WHAT YOU SHOULD DO: Starting at the line that contains "- [Request a nesting optimization using a" and stopping at the line that contains "- 🏥 Likes references", transcribe every line of the material below exactly; pictures stay out.
· · · · · · ·
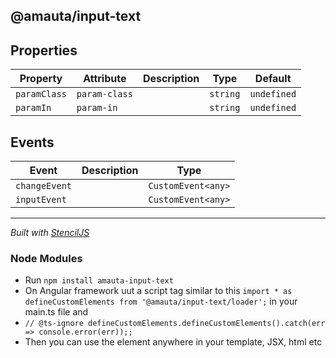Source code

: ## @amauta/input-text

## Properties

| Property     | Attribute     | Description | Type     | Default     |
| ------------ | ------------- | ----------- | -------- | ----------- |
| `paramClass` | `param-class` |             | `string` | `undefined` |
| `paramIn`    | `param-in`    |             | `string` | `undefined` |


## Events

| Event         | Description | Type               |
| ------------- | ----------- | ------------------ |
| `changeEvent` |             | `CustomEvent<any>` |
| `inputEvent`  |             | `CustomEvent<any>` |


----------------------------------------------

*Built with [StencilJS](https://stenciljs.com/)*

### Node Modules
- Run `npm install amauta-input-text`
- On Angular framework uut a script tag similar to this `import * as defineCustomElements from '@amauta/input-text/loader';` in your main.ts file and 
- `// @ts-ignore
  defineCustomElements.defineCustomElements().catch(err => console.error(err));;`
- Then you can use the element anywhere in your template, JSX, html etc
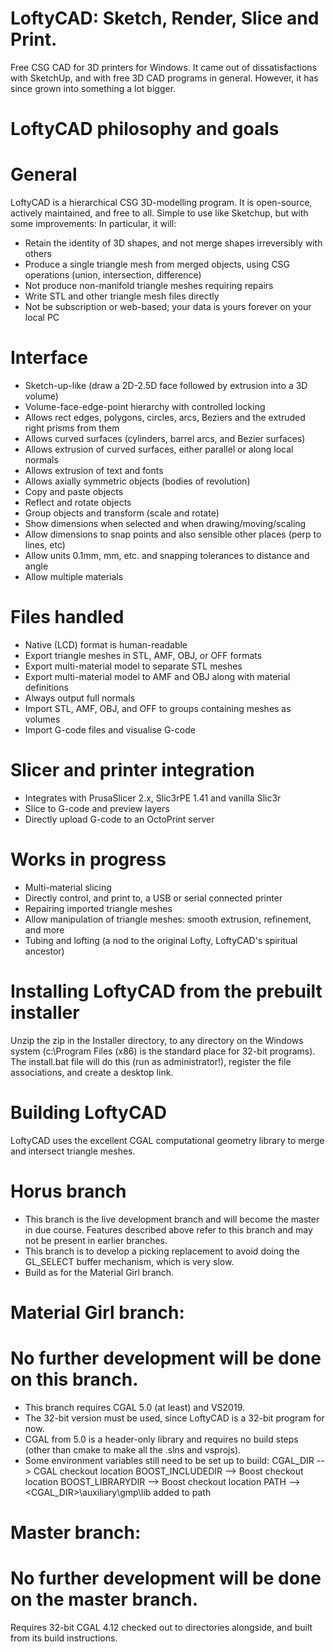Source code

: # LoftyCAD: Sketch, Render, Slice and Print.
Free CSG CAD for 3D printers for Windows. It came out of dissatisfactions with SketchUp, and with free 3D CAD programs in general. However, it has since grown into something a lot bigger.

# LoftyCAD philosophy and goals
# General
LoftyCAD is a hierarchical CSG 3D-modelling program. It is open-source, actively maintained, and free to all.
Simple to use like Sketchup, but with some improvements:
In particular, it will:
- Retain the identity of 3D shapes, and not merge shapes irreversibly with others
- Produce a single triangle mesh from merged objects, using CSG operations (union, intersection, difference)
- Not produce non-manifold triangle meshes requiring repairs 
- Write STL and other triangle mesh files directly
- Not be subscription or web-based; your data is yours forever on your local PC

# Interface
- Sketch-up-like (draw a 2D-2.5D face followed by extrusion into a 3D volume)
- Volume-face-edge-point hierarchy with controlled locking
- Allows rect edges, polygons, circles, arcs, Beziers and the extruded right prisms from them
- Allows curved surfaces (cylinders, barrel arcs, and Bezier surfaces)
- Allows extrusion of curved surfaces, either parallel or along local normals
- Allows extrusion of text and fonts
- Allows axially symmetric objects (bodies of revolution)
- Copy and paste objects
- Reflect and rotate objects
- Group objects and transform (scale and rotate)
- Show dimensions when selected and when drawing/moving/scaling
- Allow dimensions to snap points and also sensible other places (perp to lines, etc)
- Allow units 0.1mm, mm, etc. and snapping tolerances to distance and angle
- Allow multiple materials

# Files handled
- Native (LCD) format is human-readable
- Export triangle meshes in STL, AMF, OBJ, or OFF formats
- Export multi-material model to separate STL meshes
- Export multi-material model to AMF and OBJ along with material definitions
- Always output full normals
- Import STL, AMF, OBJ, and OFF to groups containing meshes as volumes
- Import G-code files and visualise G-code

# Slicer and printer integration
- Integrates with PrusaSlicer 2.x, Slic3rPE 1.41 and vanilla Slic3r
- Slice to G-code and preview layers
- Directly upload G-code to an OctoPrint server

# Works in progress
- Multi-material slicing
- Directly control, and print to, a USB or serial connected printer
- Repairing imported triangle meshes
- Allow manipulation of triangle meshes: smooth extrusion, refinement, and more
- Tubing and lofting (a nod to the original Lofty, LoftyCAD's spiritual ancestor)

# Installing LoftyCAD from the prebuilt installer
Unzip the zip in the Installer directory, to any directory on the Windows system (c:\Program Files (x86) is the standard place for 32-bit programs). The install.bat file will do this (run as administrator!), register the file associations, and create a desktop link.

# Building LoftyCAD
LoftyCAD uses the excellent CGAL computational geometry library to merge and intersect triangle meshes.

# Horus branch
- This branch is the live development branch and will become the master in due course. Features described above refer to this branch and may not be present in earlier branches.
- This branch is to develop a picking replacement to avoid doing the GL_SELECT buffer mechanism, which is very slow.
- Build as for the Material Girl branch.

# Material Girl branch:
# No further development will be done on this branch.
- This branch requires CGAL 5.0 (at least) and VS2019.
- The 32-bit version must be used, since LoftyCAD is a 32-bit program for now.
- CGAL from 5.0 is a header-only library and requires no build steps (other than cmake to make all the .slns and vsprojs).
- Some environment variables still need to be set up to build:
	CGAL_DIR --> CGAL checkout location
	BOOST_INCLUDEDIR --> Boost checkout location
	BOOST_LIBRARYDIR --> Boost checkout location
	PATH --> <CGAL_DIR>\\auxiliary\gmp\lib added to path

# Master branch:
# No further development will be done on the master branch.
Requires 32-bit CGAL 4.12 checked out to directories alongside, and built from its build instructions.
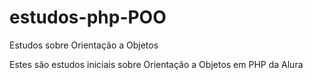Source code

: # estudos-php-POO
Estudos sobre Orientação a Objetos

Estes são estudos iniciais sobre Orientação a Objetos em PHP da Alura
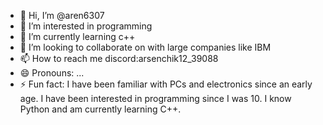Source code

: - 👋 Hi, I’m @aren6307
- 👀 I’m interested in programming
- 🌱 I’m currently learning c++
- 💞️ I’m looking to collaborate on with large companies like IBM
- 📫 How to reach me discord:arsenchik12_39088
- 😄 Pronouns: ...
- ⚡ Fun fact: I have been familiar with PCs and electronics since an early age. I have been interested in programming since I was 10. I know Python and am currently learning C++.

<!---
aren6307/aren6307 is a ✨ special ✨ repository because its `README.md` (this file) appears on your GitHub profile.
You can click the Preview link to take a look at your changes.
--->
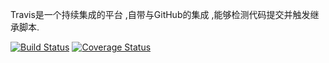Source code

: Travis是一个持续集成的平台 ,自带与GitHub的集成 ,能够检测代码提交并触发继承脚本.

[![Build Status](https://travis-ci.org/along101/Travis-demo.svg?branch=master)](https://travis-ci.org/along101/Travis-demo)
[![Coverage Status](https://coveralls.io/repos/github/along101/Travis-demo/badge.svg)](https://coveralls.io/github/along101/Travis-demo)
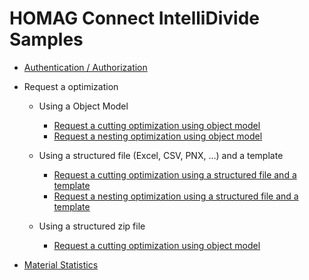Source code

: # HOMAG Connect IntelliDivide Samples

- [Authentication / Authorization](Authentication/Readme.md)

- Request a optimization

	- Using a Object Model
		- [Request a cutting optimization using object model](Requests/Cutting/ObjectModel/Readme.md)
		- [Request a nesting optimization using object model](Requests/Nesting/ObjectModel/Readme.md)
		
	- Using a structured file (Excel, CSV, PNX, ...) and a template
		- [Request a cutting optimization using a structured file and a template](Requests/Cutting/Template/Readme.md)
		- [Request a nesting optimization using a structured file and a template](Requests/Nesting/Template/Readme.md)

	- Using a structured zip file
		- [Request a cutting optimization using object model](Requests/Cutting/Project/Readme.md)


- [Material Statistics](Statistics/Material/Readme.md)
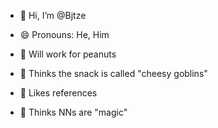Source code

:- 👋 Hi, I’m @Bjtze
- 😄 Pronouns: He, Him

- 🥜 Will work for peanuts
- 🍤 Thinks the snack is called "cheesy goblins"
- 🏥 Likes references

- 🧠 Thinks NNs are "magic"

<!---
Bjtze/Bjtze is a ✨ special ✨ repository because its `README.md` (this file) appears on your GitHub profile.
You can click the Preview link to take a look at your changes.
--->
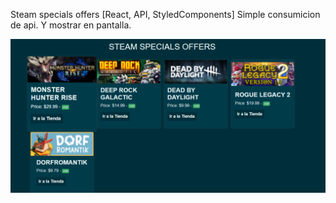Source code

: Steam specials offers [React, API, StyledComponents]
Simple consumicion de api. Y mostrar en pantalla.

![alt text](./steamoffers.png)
· · · · · · ·
RESPONSE AREA:
		- [Request a nesting optimization using a structured file and a template](Requests/Nesting/Template/Readme.md)

	- Using a structured zip file
		- [Request a cutting optimization using object model](Requests/Cutting/Project/Readme.md)


- [Material Statistics](Statistics/Material/Readme.md)
Source code

:- 👋 Hi, I’m @Bjtze
- 😄 Pronouns: He, Him

- 🥜 Will work for peanuts
- 🍤 Thinks the snack is called "cheesy goblins"
- 🏥 Likes references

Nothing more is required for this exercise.